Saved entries
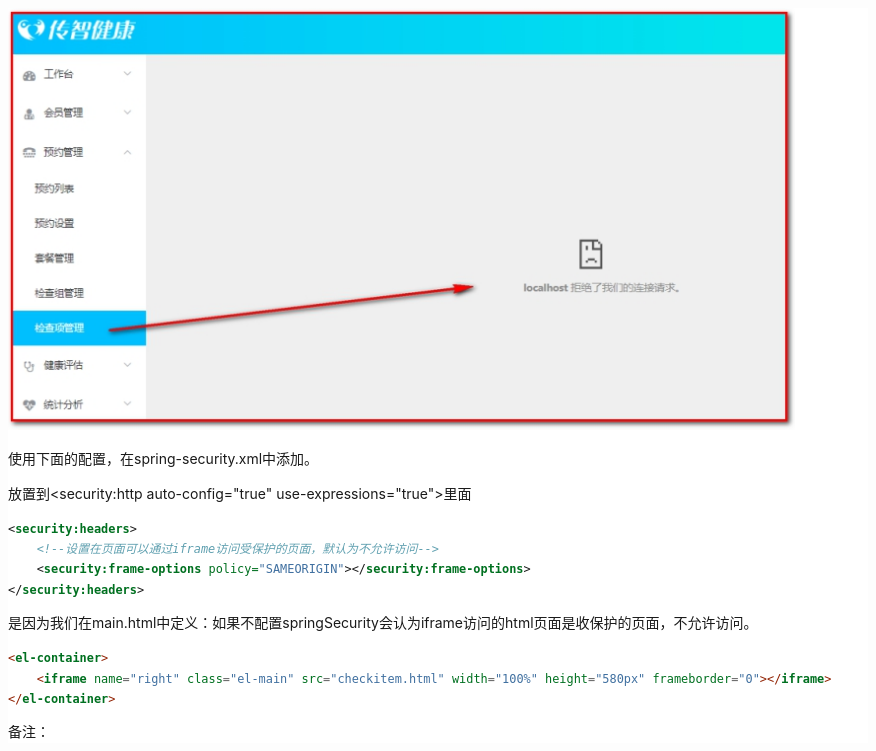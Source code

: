 ![img](./总img/传智健康项目讲义（第7章）img/0004.png) 

使用下面的配置，在spring-security.xml中添加。

放置到<security:http auto-config="true" use-expressions="true">里面

```xml
<security:headers>
    <!--设置在页面可以通过iframe访问受保护的页面，默认为不允许访问-->
    <security:frame-options policy="SAMEORIGIN"></security:frame-options>
</security:headers>
```

是因为我们在main.html中定义：如果不配置springSecurity会认为iframe访问的html页面是收保护的页面，不允许访问。

```html
<el-container>
    <iframe name="right" class="el-main" src="checkitem.html" width="100%" height="580px" frameborder="0"></iframe>
</el-container>
```

备注：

■ **Your task**:
Go through the records above and count the lines with the word "headers" in them. Answer with the number only.

■ **Reply to the task**:
2